* **PROMPT**
Transcribe each entry. Change nothing.

=== Section Start ===

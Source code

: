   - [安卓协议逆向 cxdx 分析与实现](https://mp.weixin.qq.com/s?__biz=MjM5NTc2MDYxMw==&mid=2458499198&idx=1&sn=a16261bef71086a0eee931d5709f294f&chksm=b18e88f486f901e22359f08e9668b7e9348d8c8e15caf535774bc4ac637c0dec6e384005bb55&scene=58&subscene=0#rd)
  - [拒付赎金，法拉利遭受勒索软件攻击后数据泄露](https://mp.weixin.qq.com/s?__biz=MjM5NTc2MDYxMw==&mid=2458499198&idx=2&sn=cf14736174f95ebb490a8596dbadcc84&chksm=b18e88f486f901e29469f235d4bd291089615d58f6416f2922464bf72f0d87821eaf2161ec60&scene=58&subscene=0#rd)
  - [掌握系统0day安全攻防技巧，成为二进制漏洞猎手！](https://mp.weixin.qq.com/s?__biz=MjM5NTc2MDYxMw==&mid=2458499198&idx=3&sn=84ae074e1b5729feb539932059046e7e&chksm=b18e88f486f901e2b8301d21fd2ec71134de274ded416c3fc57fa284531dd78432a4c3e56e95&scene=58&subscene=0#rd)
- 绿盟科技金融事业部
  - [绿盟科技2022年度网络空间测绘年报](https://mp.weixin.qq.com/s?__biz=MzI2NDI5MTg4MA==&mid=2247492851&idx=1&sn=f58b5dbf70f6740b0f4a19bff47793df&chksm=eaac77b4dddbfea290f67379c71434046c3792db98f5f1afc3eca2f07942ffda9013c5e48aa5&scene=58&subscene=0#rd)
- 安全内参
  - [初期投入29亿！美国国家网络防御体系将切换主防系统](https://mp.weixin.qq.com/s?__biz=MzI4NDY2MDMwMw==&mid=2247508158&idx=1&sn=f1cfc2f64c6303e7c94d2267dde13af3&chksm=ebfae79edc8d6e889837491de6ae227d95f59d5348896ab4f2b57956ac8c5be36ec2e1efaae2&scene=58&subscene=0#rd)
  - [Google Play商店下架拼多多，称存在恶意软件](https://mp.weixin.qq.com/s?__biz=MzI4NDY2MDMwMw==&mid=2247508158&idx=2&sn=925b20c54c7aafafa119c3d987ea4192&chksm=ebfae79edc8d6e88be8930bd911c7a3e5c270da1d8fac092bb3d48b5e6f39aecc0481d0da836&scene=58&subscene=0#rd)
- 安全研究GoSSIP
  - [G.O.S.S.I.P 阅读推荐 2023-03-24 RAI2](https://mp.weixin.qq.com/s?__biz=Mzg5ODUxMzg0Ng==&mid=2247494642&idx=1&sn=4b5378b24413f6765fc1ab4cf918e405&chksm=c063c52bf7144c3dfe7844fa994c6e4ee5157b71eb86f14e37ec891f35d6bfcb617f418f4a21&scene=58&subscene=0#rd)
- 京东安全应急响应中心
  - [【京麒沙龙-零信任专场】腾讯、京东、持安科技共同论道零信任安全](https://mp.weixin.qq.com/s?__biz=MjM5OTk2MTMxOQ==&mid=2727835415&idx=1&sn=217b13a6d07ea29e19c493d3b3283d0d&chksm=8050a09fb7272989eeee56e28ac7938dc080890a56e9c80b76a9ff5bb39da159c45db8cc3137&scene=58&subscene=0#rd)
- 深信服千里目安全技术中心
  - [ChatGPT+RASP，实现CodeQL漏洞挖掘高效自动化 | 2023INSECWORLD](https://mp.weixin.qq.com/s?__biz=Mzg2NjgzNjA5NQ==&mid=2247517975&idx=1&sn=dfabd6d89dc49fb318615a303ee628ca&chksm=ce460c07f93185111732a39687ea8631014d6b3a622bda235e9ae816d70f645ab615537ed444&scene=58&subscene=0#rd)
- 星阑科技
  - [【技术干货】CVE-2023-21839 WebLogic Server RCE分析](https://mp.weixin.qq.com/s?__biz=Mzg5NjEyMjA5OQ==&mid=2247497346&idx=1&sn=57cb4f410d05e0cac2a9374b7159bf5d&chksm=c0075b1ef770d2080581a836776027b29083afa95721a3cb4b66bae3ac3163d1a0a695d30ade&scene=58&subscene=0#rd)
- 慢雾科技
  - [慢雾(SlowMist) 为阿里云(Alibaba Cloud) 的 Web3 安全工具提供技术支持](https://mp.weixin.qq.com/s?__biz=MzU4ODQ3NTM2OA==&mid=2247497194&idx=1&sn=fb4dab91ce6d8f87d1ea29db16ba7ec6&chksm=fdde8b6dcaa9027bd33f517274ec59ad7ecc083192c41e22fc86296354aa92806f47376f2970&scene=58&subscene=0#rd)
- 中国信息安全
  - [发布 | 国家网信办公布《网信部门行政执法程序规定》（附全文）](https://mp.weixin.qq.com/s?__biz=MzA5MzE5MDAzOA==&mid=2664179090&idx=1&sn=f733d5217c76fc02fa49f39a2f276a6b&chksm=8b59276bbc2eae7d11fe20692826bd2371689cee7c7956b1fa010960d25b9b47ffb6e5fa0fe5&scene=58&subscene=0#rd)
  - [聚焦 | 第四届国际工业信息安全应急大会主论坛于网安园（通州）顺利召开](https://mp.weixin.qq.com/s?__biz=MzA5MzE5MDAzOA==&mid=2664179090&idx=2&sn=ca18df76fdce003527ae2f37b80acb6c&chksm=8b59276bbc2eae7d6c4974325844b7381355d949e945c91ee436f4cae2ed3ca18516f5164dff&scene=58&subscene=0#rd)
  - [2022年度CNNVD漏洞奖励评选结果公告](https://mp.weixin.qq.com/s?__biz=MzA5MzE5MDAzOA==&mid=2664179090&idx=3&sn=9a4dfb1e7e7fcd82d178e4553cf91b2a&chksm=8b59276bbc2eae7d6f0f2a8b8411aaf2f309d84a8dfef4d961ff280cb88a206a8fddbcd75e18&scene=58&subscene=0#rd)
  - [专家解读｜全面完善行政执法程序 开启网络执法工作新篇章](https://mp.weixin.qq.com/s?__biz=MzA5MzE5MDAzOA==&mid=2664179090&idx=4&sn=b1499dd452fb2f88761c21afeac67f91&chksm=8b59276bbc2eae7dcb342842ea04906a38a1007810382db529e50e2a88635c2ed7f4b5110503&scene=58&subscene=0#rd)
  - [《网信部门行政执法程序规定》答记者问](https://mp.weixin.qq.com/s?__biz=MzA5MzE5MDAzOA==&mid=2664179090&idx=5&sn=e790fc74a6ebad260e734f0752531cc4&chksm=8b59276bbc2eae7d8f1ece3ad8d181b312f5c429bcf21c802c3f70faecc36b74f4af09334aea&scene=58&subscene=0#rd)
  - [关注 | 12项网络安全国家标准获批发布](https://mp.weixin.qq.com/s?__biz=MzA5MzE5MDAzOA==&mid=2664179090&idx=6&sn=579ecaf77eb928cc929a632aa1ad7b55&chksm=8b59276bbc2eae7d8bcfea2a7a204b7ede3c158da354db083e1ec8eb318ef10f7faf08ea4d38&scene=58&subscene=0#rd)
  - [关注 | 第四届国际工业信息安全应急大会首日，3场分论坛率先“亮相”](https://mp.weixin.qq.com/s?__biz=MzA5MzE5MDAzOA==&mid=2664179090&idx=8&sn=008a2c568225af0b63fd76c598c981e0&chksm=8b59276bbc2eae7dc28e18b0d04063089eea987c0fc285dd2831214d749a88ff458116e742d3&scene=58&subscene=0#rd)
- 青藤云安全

=== Section End ===

* **PROBLEM SOLUTION**
Source code

:   - [安卓协议逆向 cxdx 分析与实现](https://mp.weixin.qq.com/s?__biz=MjM5NTc2MDYxMw==&mid=2458499198&idx=1&sn=a16261bef71086a0eee931d5709f294f&chksm=b18e88f486f901e22359f08e9668b7e9348d8c8e15caf535774bc4ac637c0dec6e384005bb55&scene=58&subscene=0#rd)
  - [拒付赎金，法拉利遭受勒索软件攻击后数据泄露](https://mp.weixin.qq.com/s?__biz=MjM5NTc2MDYxMw==&mid=2458499198&idx=2&sn=cf14736174f95ebb490a8596dbadcc84&chksm=b18e88f486f901e29469f235d4bd291089615d58f6416f2922464bf72f0d87821eaf2161ec60&scene=58&subscene=0#rd)
  - [掌握系统0day安全攻防技巧，成为二进制漏洞猎手！](https://mp.weixin.qq.com/s?__biz=MjM5NTc2MDYxMw==&mid=2458499198&idx=3&sn=84ae074e1b5729feb539932059046e7e&chksm=b18e88f486f901e2b8301d21fd2ec71134de274ded416c3fc57fa284531dd78432a4c3e56e95&scene=58&subscene=0#rd)
- 绿盟科技金融事业部
  - [绿盟科技2022年度网络空间测绘年报](https://mp.weixin.qq.com/s?__biz=MzI2NDI5MTg4MA==&mid=2247492851&idx=1&sn=f58b5dbf70f6740b0f4a19bff47793df&chksm=eaac77b4dddbfea290f67379c71434046c3792db98f5f1afc3eca2f07942ffda9013c5e48aa5&scene=58&subscene=0#rd)
- 安全内参
  - [初期投入29亿！美国国家网络防御体系将切换主防系统](https://mp.weixin.qq.com/s?__biz=MzI4NDY2MDMwMw==&mid=2247508158&idx=1&sn=f1cfc2f64c6303e7c94d2267dde13af3&chksm=ebfae79edc8d6e889837491de6ae227d95f59d5348896ab4f2b57956ac8c5be36ec2e1efaae2&scene=58&subscene=0#rd)
  - [Google Play商店下架拼多多，称存在恶意软件](https://mp.weixin.qq.com/s?__biz=MzI4NDY2MDMwMw==&mid=2247508158&idx=2&sn=925b20c54c7aafafa119c3d987ea4192&chksm=ebfae79edc8d6e88be8930bd911c7a3e5c270da1d8fac092bb3d48b5e6f39aecc0481d0da836&scene=58&subscene=0#rd)
- 安全研究GoSSIP
  - [G.O.S.S.I.P 阅读推荐 2023-03-24 RAI2](https://mp.weixin.qq.com/s?__biz=Mzg5ODUxMzg0Ng==&mid=2247494642&idx=1&sn=4b5378b24413f6765fc1ab4cf918e405&chksm=c063c52bf7144c3dfe7844fa994c6e4ee5157b71eb86f14e37ec891f35d6bfcb617f418f4a21&scene=58&subscene=0#rd)
- 京东安全应急响应中心
  - [【京麒沙龙-零信任专场】腾讯、京东、持安科技共同论道零信任安全](https://mp.weixin.qq.com/s?__biz=MjM5OTk2MTMxOQ==&mid=2727835415&idx=1&sn=217b13a6d07ea29e19c493d3b3283d0d&chksm=8050a09fb7272989eeee56e28ac7938dc080890a56e9c80b76a9ff5bb39da159c45db8cc3137&scene=58&subscene=0#rd)
- 深信服千里目安全技术中心
  - [ChatGPT+RASP，实现CodeQL漏洞挖掘高效自动化 | 2023INSECWORLD](https://mp.weixin.qq.com/s?__biz=Mzg2NjgzNjA5NQ==&mid=2247517975&idx=1&sn=dfabd6d89dc49fb318615a303ee628ca&chksm=ce460c07f93185111732a39687ea8631014d6b3a622bda235e9ae816d70f645ab615537ed444&scene=58&subscene=0#rd)
- 星阑科技
  - [【技术干货】CVE-2023-21839 WebLogic Server RCE分析](https://mp.weixin.qq.com/s?__biz=Mzg5NjEyMjA5OQ==&mid=2247497346&idx=1&sn=57cb4f410d05e0cac2a9374b7159bf5d&chksm=c0075b1ef770d2080581a836776027b29083afa95721a3cb4b66bae3ac3163d1a0a695d30ade&scene=58&subscene=0#rd)
- 慢雾科技
  - [慢雾(SlowMist) 为阿里云(Alibaba Cloud) 的 Web3 安全工具提供技术支持](https://mp.weixin.qq.com/s?__biz=MzU4ODQ3NTM2OA==&mid=2247497194&idx=1&sn=fb4dab91ce6d8f87d1ea29db16ba7ec6&chksm=fdde8b6dcaa9027bd33f517274ec59ad7ecc083192c41e22fc86296354aa92806f47376f2970&scene=58&subscene=0#rd)
- 中国信息安全
  - [发布 | 国家网信办公布《网信部门行政执法程序规定》（附全文）](https://mp.weixin.qq.com/s?__biz=MzA5MzE5MDAzOA==&mid=2664179090&idx=1&sn=f733d5217c76fc02fa49f39a2f276a6b&chksm=8b59276bbc2eae7d11fe20692826bd2371689cee7c7956b1fa010960d25b9b47ffb6e5fa0fe5&scene=58&subscene=0#rd)
  - [聚焦 | 第四届国际工业信息安全应急大会主论坛于网安园（通州）顺利召开](https://mp.weixin.qq.com/s?__biz=MzA5MzE5MDAzOA==&mid=2664179090&idx=2&sn=ca18df76fdce003527ae2f37b80acb6c&chksm=8b59276bbc2eae7d6c4974325844b7381355d949e945c91ee436f4cae2ed3ca18516f5164dff&scene=58&subscene=0#rd)
  - [2022年度CNNVD漏洞奖励评选结果公告](https://mp.weixin.qq.com/s?__biz=MzA5MzE5MDAzOA==&mid=2664179090&idx=3&sn=9a4dfb1e7e7fcd82d178e4553cf91b2a&chksm=8b59276bbc2eae7d6f0f2a8b8411aaf2f309d84a8dfef4d961ff280cb88a206a8fddbcd75e18&scene=58&subscene=0#rd)
  - [专家解读｜全面完善行政执法程序 开启网络执法工作新篇章](https://mp.weixin.qq.com/s?__biz=MzA5MzE5MDAzOA==&mid=2664179090&idx=4&sn=b1499dd452fb2f88761c21afeac67f91&chksm=8b59276bbc2eae7dcb342842ea04906a38a1007810382db529e50e2a88635c2ed7f4b5110503&scene=58&subscene=0#rd)
  - [《网信部门行政执法程序规定》答记者问](https://mp.weixin.qq.com/s?__biz=MzA5MzE5MDAzOA==&mid=2664179090&idx=5&sn=e790fc74a6ebad260e734f0752531cc4&chksm=8b59276bbc2eae7d8f1ece3ad8d181b312f5c429bcf21c802c3f70faecc36b74f4af09334aea&scene=58&subscene=0#rd)
  - [关注 | 12项网络安全国家标准获批发布](https://mp.weixin.qq.com/s?__biz=MzA5MzE5MDAzOA==&mid=2664179090&idx=6&sn=579ecaf77eb928cc929a632aa1ad7b55&chksm=8b59276bbc2eae7d8bcfea2a7a204b7ede3c158da354db083e1ec8eb318ef10f7faf08ea4d38&scene=58&subscene=0#rd)
  - [关注 | 第四届国际工业信息安全应急大会首日，3场分论坛率先“亮相”](https://mp.weixin.qq.com/s?__biz=MzA5MzE5MDAzOA==&mid=2664179090&idx=8&sn=008a2c568225af0b63fd76c598c981e0&chksm=8b59276bbc2eae7dc28e18b0d04063089eea987c0fc285dd2831214d749a88ff458116e742d3&scene=58&subscene=0#rd)
- 青藤云安全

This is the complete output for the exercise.